The goal of surgical treatment is restoration of limb length and alignment, as well as anatomic reduction of the articular surface [2]. Although several techniques have been described for the management of pilon fractures, few have addressed comminuted distal tibial fractures. Minimally invasive osteosynthesis was designed to minimize the risk of infection and pseudarthrosis. It also allows the preservation of the biological arsenal during bone healing by conserving the fracture hematoma and avoiding periosteal stripping [26]. Kim et al. [27] studied type C fractures treated with MIPO with satisfactory results and significantly fewer skin complications. Baumgaertel et al. [28] reported callus formation in the first weeks following biological fixation. The onset of bone healing was observed after 5 to 6 weeks following open anatomical reduction. Davidovitch et al. [29] conducted a comparative study between 2-stage internal osteosynthesis and external fixation. There was no significant difference between both groups in regaining joint range of motion; postoperative skin complications were significantly less for ORIF. A study was conducted by Biz et al. [30] evaluating the medium- and long-term results in 94 patients with 43-B and 43-C fractures using all three techniques: ORIF, MIPO, and external fixation. The radiographic and clinical results when the MIPO technique was used were slightly better than those of ORIF and much better than those of external fixation.

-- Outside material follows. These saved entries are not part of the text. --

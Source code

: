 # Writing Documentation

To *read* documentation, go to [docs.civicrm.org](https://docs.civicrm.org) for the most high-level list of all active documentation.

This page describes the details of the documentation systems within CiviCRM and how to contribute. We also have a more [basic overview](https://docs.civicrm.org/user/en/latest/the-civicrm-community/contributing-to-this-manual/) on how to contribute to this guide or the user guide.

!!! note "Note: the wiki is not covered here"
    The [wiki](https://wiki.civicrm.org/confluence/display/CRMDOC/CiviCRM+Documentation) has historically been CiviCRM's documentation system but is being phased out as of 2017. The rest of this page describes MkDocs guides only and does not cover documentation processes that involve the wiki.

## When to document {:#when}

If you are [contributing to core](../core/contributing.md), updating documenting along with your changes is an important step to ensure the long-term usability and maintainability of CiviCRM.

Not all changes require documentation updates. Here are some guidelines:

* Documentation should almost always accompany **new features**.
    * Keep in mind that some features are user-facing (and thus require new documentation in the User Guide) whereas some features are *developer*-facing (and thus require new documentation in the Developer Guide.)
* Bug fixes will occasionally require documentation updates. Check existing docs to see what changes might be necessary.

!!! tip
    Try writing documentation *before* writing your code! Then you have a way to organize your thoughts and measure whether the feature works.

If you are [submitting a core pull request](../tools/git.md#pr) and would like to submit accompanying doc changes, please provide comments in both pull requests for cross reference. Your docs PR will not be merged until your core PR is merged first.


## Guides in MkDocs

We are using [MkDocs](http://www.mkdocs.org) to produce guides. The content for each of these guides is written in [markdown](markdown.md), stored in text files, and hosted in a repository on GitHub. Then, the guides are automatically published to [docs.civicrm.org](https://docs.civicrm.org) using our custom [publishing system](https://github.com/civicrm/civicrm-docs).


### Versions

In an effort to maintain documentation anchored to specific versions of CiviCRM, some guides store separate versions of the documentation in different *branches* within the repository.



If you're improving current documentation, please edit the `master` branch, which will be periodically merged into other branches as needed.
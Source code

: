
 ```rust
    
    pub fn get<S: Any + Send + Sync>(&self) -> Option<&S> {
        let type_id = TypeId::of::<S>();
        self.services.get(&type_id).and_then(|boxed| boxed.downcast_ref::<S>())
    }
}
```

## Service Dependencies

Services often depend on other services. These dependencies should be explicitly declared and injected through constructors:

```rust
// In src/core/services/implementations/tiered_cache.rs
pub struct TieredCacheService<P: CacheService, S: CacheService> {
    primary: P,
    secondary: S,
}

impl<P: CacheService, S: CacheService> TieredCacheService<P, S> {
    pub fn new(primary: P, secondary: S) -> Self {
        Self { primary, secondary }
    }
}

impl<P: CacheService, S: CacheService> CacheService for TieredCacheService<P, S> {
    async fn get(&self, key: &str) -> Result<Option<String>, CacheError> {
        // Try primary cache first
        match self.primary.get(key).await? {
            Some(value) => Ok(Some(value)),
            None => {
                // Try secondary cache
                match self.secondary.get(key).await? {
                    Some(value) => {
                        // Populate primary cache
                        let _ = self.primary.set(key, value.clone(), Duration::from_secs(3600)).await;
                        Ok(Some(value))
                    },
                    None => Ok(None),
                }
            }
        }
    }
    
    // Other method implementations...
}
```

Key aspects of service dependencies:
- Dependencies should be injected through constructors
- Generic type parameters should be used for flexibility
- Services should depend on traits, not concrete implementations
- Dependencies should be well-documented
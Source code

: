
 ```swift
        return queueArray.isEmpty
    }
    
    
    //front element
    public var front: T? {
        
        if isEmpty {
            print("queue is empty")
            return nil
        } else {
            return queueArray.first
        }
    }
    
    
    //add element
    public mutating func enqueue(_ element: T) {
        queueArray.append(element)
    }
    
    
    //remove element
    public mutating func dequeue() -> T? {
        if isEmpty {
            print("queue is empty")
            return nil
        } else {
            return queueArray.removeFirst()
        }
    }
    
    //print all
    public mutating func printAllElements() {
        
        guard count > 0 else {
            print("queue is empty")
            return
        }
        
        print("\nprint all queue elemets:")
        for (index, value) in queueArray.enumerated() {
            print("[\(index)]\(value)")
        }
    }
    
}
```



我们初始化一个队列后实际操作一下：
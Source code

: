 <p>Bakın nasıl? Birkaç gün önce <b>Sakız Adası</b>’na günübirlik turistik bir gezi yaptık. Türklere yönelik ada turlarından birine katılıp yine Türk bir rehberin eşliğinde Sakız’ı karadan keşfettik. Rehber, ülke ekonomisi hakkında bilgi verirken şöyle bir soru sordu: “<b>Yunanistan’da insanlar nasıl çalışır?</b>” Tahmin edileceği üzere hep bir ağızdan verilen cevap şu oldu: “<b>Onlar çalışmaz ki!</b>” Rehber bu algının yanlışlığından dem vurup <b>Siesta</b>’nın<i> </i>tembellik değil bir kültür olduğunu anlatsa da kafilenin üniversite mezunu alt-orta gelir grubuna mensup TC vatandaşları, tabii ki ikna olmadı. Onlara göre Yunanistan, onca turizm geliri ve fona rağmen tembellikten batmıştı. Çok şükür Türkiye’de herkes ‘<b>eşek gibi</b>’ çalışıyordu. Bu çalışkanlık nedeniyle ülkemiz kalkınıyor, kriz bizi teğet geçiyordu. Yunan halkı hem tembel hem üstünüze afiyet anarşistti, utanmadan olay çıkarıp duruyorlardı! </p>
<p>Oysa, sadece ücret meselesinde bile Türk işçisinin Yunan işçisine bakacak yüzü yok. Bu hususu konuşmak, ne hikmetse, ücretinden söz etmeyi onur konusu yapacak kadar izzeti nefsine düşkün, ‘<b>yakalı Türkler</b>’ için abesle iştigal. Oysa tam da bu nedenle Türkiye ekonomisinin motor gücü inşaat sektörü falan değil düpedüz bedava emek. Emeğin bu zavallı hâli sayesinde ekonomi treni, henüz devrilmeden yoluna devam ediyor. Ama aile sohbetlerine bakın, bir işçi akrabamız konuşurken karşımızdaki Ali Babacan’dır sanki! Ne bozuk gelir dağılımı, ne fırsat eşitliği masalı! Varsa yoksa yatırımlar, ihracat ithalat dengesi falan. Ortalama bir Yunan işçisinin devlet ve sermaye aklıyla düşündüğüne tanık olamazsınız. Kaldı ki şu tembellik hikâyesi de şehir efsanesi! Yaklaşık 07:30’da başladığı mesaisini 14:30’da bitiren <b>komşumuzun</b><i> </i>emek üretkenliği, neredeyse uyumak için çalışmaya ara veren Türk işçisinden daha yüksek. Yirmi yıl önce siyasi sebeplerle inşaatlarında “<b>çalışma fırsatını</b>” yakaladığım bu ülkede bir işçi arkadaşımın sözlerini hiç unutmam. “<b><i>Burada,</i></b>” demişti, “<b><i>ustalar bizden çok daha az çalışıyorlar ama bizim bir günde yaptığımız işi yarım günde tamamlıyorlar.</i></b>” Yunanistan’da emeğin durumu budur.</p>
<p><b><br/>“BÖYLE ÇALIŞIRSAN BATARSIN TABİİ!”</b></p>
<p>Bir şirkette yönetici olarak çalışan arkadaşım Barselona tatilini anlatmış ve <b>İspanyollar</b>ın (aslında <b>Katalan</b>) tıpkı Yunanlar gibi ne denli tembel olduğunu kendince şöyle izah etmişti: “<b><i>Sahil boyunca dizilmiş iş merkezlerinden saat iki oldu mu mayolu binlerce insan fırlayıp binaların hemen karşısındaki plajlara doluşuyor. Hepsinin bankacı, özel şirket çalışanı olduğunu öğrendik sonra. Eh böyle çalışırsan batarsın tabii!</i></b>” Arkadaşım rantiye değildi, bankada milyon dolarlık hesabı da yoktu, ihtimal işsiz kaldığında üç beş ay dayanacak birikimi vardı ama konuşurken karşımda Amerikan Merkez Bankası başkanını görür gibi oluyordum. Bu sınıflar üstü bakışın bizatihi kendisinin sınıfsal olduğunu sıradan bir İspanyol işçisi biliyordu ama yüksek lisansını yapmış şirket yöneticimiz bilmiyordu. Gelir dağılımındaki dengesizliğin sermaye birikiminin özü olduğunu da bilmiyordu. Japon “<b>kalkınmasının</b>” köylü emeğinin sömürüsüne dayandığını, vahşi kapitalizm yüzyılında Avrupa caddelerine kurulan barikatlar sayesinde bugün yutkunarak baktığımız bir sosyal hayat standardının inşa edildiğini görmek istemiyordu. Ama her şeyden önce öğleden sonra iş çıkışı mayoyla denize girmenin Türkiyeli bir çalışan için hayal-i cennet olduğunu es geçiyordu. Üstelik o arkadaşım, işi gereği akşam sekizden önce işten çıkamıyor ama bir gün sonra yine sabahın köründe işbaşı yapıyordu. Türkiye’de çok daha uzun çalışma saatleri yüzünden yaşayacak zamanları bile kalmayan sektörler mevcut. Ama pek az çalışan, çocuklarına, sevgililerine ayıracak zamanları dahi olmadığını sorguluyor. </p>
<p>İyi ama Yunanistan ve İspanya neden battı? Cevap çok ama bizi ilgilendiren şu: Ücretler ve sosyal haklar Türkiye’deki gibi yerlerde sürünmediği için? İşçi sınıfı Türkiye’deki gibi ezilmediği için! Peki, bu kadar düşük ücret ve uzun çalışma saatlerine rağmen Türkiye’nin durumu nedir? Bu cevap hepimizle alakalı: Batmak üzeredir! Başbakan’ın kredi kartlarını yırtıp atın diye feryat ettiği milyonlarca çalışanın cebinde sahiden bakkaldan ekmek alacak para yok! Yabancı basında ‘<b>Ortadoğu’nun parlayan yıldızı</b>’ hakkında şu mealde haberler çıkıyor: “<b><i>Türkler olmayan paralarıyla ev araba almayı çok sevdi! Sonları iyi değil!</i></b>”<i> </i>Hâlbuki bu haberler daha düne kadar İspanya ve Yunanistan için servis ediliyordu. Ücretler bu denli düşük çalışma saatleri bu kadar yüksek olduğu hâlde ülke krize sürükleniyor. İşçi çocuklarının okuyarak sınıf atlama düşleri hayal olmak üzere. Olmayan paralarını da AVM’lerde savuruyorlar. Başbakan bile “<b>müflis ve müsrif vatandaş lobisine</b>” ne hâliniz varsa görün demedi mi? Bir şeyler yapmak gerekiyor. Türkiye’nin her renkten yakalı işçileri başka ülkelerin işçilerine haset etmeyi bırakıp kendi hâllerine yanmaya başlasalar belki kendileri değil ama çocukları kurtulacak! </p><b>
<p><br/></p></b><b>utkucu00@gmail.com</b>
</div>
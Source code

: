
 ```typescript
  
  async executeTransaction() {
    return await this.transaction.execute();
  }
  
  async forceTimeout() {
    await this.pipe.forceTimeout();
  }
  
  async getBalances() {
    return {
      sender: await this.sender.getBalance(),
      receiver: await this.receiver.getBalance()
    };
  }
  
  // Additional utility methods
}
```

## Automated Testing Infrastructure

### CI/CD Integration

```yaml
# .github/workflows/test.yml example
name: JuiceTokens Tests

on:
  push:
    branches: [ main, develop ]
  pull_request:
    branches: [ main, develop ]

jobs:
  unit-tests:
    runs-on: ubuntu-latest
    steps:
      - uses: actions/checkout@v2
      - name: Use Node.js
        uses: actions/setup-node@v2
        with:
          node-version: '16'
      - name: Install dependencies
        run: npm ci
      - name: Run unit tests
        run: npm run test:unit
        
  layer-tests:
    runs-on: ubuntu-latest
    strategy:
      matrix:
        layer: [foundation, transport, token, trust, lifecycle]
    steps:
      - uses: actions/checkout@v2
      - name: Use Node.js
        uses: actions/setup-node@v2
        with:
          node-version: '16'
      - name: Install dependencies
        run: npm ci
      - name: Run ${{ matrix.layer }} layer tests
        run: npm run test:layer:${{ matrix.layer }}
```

In our group of patients, 28 cases of comminuted tibial pilon fractures were operated on using the MIPO technique. The clinical evaluation showed good results in 92.86% of the cases and good radiological results in 85.71% of the cases, which are better than the results of other techniques reported in the literature. Consolidation was obtained after 4 months, and no cases of arthrosis or skin complications were reported. On the other hand, no case of a 43-B fracture was operated on using this technique, despite the fact that this type of fracture was not an excluding criterion. The limited sample size is also a limitation of this study.

5. Conclusion

In conclusion, based on the results of our study, the MIPO technique should be of considerable interest in the management of tibial pilon fractures, particularly when the soft tissue is compromised and exposure of the fracture site would be fatal. This technique, through very short incisions, provides soft tissue protection. This approach avoids manipulation and devascularization of the fragments and preserves the fractured hematoma, thus allowing for adequate biological consolidation.

Abbreviations

AO/OTA:AO Foundation/Orthopaedic Trauma Association
MIPO:Minimally invasive percutaneous osteosynthesis
ORIF:Open reduction and internal fixation.

Data Availability

The datasets used and analysed during the study are available from the corresponding author.

Written consent was obtained from the patients.

Conflicts of Interest

The authors declare that there are no conflicts of interest.